Now, some of you might be asking, how did I shower? or brush my teeth; basically how did I keep presentable? At the time, I worked for the YMCA. I had a free gym membership, so everyday I went to the gym. I would lift weights, swim, or play basketball, then I would shower and make myself a hot stud.
I have to tell you, at this time, I was in shape. Not only was I working out constantly, but I mostly ate canned food; tuna, green beans, and other vegetables. I was a rock. Actually, when I look at the pictures of this time, I was skinny. I could tell I wasn't happy, but it was a learning experience.
The second month was easier. I found comfortable places to park my car. Places where I didn't have to worry about people finding out I was in the back of the Isuzu. I found a little park next to a harbor. It stayed open til 2 am. There were other campers and the like parked inside the parking lot, so I blended in. I would sleep till 1:45, then drive to a quiet street and sleep till morning. It was working well.
I also discovered I had comrades. Of course the people you can tell; the dishevelled, raggedy Ann's and Andy's we always walk by, brought me in. They seem to bring everyone in. But, there were "respectable" people too. Business men and women would see me sitting in my parked car, and tell me past experiences. They would say, " to get through college I had to sleep in my car too, keep fighting." I practiced martial arts at this time. Accomplished people in my classes would tell me they've done it at my age to get by. Business men in suits would see my belongings hanging up, and tell me, "you'll make it." It felt good to belong.
Into my third month, I found a nice quiet street. It had large houses with huge lots, so I didn't have to worry about people seeing me from their home windows. There lots were too big to see me out on the street. Also, there weren't many street lights. It was nice and dark, I could get a nice sleep without any lights shining through my windows. It seemed this street had no activity at all, I was safe in "my little home."
I don't know if people know this, they probably do because everyone does it. A lot of people bump your car. I think I had at least two people a night bump my car from parallel parking, getting too close to my bumper. After awhile you get used to it. Also, I wasn't going to come running out the back and scream at people; cops would come for sure. So I just laid in the back with my comforter over my head, protected from any observable eyes.

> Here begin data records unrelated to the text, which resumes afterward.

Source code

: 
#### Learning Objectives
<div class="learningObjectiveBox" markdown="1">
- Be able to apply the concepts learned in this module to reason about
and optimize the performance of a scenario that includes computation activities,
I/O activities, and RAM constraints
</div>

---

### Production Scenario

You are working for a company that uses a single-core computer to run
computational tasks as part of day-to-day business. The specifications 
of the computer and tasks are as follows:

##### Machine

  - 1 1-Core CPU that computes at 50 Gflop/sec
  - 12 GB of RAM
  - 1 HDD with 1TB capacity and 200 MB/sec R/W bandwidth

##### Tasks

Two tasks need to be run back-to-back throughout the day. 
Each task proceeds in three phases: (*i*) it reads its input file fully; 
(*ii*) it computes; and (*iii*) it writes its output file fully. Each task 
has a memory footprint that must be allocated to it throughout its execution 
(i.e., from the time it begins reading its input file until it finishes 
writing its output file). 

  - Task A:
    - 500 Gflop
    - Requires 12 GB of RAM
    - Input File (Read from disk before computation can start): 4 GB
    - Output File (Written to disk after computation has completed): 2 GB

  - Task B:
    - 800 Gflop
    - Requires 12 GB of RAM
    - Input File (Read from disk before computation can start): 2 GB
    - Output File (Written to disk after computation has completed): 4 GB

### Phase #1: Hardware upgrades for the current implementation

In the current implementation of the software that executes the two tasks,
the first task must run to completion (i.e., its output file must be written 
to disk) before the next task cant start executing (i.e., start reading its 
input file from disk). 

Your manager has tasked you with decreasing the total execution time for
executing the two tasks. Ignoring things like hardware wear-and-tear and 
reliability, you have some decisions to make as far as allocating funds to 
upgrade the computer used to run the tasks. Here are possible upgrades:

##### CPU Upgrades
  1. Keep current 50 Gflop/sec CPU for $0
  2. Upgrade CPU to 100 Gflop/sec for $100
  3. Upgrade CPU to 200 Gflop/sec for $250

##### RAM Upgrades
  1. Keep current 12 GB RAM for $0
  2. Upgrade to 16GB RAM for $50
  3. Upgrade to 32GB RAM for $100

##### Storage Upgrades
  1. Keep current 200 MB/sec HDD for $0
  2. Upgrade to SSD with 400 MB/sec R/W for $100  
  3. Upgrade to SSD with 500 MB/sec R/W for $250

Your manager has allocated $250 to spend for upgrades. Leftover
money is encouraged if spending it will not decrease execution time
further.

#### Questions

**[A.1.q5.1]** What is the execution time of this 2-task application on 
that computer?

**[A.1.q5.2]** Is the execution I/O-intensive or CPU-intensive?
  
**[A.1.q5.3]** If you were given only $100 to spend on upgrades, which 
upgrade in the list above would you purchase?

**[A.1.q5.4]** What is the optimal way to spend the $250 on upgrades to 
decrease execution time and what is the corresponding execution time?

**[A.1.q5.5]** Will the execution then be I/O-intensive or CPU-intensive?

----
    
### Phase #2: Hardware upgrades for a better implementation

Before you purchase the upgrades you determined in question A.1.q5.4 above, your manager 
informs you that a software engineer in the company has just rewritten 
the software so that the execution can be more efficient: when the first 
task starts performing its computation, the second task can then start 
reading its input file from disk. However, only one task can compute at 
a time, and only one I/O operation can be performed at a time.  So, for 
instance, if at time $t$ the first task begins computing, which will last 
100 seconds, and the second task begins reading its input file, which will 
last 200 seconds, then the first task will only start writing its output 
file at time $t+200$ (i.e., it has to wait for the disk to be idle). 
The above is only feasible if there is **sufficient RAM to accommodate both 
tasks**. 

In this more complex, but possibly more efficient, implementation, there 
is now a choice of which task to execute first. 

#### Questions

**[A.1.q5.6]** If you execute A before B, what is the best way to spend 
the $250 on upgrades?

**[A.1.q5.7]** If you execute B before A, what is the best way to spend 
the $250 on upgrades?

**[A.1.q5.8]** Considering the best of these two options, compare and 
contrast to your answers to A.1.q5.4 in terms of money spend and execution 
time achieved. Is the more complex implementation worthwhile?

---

One night I laid half asleep under my comforter, when I heard a loud noise. It was about 2 am, and at first I thought it was someone just bumping my car, while they were parking. So I continued trying to sleep. I don't know why, but I decided to sit up and see what was going on. Maybe it was because the sound was loud, and close.
I sat up, looked in front of me, and I saw the back of a head sitting in my drivers seat. There's a guy sitting in my car, trying to start it. At first, I didn't know what to do. I could feel my heart swing dancing in my chest, I was terrified. I just looked at him for about 10 seconds wondering if it was real. He never looked back, or noticed I was behind him.
I crawled on my knees, in sort of a run, towards him, and yelled as loud as I could. When I reached the back of his seat, I swung with all my force at his head. I must have scared him more than he scared me. In less time it took me to get behind him, he was out the door running for a brown Camaro. His friend was waiting outside in the Camaro. When the car thief reached his passenger side, they dragged raced off into the sunset.
I was shaking like a baby rattle. My heart was making the rattle noise. I knew I couldn't sleep in my car from that time forward. They might be back, I would be in trouble. I called a friend, and couched surfed my way for a little time.
I can't imagine what I would have done if I never sat up and saw what was happening. What would I have done if my car started moving while I was lying in the back? Or worse, I could have slept through it all, and woke up the next day in a TJ chop shop. Never again.